====== Stored data ======

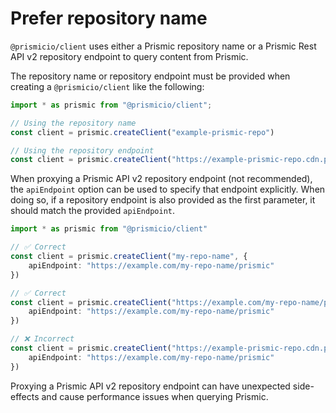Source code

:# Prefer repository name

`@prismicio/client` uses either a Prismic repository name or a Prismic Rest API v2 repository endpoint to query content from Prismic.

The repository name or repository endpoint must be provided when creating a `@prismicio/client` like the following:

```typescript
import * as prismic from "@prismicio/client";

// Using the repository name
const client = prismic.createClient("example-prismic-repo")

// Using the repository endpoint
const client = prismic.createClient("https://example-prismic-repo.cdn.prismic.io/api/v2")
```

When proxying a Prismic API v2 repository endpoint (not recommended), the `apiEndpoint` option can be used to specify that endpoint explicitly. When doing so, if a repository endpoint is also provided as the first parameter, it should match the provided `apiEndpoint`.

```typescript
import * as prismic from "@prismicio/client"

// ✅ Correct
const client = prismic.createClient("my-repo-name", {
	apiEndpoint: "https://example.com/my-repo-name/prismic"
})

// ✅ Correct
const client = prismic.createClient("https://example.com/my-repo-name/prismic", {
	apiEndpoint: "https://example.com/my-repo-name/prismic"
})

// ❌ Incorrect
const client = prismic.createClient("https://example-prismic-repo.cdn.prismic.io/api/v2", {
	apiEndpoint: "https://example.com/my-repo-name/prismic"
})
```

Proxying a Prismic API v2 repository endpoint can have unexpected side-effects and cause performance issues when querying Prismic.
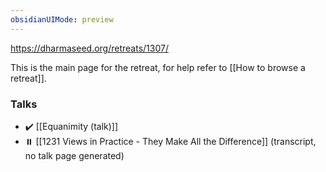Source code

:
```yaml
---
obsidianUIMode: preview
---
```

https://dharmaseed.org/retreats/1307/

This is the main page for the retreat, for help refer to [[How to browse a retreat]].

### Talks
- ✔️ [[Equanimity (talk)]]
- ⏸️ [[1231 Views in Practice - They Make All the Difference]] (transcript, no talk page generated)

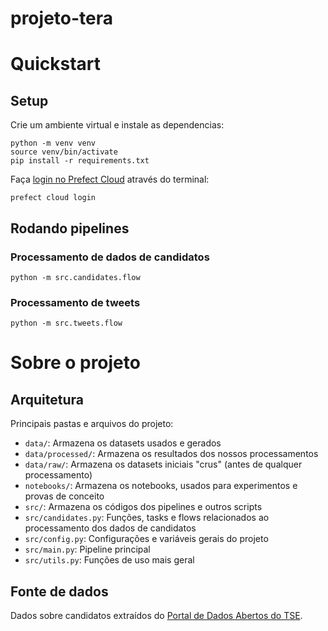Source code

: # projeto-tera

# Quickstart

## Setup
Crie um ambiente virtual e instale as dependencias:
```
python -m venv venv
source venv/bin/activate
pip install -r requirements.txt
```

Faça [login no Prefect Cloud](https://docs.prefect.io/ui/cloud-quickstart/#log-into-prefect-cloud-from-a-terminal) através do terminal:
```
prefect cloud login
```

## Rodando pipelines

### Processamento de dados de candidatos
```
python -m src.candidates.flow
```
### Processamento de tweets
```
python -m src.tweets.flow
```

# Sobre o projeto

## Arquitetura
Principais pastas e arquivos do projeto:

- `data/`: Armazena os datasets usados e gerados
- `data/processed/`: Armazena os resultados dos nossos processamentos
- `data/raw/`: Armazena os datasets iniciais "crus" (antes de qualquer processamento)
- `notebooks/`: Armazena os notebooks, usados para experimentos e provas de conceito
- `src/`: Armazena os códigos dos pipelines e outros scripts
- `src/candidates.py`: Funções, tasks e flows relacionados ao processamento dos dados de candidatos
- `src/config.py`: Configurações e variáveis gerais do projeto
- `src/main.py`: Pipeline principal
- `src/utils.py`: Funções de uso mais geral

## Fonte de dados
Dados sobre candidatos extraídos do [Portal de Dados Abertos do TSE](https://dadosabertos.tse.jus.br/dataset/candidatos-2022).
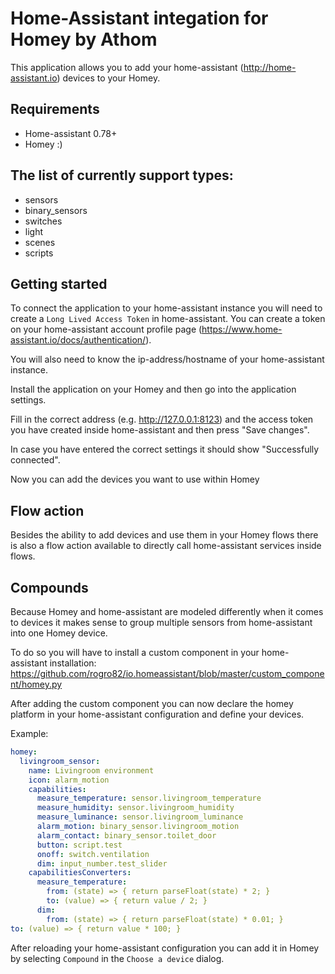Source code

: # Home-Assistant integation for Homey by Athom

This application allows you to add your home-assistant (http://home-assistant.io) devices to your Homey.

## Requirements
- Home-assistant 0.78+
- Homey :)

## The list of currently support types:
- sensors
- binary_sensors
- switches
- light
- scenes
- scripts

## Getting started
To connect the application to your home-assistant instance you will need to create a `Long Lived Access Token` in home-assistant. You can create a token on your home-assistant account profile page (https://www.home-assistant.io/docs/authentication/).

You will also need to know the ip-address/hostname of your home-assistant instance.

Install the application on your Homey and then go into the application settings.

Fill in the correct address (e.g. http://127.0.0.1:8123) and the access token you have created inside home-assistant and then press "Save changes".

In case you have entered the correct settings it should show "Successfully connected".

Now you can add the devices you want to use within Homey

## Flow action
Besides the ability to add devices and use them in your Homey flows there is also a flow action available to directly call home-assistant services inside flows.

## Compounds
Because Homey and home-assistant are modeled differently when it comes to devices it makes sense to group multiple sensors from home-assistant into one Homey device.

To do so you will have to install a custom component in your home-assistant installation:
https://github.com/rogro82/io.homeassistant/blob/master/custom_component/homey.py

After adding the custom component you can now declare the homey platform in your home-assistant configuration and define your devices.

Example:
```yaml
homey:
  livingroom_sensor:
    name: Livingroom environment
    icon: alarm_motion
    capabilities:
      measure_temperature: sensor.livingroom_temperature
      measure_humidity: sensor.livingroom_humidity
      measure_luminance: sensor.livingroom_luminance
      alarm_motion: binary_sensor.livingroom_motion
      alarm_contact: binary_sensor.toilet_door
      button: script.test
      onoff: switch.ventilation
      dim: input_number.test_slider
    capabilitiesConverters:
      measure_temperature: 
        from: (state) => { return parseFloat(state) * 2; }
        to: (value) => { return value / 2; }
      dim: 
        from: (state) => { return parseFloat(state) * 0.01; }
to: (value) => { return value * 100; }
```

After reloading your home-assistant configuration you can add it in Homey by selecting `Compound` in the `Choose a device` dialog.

======

Assignment → Each line that holds the string "import" counts once. Give the total for the listing and nothing else.

Solution for this problem → 2